For the complete transcript of the earnings call, please refer to the full earnings call transcript.

Positive Points

Applied Industrial Technologies Inc (NYSE:AIT) achieved new records for sales, EBITDA, and EPS in fiscal 2025, with full-year EPS growth of 4% exceeding the high end of initial guidance. Gross margins expanded nearly 50 basis points, surpassing 30% for the first time in the company's history. The strategic acquisition of Hydradyne, the largest M&A transaction in six years, contributed positively to sales and EBITDA growth. Fourth quarter sales and EPS exceeded expectations, with sales exceeding the high end of guidance by 2.5% and returning to modest positive organic growth. The company generated over $465 million of free cash, up 34% to a new record, enabling significant capital deployment including share buybacks and dividend increases.

Negative Points

Underlying end market demand trends remained mixed, with declines in several top markets such as machinery, primary metals, utility and energy, aggregates, and chemicals.
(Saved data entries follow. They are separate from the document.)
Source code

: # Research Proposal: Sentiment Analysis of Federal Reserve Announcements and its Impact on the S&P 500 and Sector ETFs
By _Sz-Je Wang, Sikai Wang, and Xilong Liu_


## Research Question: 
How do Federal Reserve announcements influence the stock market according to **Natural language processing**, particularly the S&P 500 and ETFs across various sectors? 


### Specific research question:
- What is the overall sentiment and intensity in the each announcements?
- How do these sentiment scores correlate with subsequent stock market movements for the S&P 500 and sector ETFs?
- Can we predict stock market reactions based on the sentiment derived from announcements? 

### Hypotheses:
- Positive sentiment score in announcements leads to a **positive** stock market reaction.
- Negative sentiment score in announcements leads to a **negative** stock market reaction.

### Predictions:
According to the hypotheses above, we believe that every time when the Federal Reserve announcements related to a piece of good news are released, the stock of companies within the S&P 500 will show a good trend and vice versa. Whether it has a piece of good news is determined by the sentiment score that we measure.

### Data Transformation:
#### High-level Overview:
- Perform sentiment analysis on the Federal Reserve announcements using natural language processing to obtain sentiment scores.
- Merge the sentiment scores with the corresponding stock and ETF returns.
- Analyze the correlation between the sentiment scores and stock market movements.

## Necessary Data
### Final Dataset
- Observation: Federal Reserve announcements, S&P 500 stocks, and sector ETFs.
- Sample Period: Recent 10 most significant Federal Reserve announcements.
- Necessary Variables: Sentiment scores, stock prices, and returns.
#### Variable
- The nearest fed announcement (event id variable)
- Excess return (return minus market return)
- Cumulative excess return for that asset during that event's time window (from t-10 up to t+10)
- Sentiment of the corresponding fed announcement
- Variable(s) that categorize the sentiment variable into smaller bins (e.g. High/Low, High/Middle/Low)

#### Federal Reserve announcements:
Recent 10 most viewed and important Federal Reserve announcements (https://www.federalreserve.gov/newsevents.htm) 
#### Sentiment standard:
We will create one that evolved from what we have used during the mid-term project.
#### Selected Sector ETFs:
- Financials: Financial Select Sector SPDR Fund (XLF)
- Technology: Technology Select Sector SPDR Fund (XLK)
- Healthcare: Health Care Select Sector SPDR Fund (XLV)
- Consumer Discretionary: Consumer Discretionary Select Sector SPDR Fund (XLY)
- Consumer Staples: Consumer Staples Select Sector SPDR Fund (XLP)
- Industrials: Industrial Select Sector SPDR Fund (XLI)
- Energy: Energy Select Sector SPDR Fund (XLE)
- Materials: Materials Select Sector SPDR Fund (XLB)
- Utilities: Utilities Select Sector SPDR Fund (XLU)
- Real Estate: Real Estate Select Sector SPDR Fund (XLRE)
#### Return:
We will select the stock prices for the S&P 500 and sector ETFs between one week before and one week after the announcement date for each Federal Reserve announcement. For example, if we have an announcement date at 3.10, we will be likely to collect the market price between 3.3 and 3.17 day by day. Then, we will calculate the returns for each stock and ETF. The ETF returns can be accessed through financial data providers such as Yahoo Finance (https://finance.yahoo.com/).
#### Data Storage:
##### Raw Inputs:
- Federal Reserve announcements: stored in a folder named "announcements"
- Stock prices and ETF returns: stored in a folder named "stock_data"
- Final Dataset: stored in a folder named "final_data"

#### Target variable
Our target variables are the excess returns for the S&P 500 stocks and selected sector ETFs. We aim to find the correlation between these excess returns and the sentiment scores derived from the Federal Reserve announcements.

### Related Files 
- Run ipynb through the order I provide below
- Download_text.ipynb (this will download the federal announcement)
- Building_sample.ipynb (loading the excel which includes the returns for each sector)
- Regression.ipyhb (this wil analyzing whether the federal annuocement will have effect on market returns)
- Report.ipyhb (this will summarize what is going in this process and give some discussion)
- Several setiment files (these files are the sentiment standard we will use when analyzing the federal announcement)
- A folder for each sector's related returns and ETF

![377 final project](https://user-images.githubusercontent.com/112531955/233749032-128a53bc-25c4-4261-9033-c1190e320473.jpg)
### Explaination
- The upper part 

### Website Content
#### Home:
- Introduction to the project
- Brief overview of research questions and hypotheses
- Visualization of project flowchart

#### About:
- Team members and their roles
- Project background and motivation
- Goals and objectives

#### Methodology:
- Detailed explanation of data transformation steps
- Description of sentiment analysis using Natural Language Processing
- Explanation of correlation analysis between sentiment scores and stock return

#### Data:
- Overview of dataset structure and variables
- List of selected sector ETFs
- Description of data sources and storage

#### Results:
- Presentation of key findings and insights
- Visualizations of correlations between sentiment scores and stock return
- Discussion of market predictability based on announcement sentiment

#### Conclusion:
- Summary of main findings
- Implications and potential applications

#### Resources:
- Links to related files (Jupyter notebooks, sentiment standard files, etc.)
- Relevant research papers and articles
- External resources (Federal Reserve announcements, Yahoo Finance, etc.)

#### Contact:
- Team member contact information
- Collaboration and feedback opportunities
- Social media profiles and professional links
The Engineered Solutions segment faced ongoing weakness across mobile fluid power OEM markets, though the year-over-year decline eased from the previous quarter. Higher-than-expected AR provisioning in the fourth quarter negatively impacted EBITDA margins, though it is expected to normalize moving forward. The company faced a challenging prior year comparison for gross margins due to a LIFO layer liquidation benefit in the previous fourth quarter. Ongoing economic uncertainty, including tariff and interest rate policy, continues to impact broader demand visibility and could remain a gating factor to growth in the near term.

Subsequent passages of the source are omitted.